For more information, please visit www.taylormaritimeinvestments.com.
About Geared Vessels
Geared vessels are characterised by their own loading equipment. The Handysize and Supra/Ultramax market segments are particularly attractive, given the flexibility, versatility and port accessibility of these vessels which carry necessity goods - principally food and products related to infrastructure building - ensuring broad diversification of fleet activity and stability of earnings through the cycle.
IMPORTANT NOTICE
The information in this announcement may include forward-looking statements, which are based on the current expectations and projections about future events and in certain cases can be identified by the use of terms such as "may", "will", "should", "expect", "anticipate", "project", "estimate", "intend", "continue", "target", "believe" (or the negatives thereon) or other variations thereon or comparable terminology.
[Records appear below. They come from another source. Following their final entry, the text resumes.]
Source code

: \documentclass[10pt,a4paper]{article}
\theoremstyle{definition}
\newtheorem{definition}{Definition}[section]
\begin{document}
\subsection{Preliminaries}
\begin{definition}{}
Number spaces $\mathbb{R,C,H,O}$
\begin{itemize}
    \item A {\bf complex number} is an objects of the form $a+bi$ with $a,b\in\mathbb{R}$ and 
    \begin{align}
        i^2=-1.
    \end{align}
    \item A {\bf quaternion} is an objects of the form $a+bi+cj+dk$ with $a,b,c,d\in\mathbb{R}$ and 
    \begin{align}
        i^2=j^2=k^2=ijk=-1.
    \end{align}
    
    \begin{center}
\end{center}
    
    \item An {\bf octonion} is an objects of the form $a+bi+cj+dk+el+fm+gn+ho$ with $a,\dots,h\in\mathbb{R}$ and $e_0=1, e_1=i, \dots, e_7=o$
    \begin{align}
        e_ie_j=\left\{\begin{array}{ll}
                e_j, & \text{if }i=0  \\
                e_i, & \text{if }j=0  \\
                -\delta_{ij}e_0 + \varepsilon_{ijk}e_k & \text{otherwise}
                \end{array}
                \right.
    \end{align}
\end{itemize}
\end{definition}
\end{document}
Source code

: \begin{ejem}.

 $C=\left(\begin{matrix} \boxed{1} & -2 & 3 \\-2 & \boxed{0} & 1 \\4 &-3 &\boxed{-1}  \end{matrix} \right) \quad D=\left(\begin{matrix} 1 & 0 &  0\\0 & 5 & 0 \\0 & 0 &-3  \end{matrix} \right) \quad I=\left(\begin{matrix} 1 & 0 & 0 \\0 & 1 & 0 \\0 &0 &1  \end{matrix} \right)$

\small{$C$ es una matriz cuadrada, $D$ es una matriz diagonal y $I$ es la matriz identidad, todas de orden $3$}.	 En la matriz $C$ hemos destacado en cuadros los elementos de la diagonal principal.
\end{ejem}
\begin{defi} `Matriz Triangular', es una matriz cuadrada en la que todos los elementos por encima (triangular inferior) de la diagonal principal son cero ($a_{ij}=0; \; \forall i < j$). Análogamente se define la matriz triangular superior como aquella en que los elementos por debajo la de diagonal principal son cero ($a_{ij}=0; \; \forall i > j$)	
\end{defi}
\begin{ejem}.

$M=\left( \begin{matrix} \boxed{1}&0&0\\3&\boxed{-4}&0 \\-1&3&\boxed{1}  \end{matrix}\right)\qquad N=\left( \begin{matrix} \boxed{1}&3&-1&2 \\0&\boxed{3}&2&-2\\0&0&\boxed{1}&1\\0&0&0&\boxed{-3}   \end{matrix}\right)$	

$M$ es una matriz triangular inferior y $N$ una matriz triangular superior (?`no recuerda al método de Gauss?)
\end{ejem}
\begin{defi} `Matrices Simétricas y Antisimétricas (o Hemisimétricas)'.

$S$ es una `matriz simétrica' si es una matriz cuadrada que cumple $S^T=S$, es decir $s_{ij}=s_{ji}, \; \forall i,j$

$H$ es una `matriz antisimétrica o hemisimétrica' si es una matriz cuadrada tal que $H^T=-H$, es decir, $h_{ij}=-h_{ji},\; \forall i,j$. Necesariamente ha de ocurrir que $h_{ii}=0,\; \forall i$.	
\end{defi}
These forward-looking statements are subject to risks, uncertainties and assumptions about the Company, including, among other things, the development of its business, trends in its operating industry, and future capital expenditures and acquisitions. In light of these risks, uncertainties and assumptions, the events in the forward-looking statements may not occur.
References to target dividend yields and returns are targets only and not profit forecasts and there can be no assurance that these will be achieved.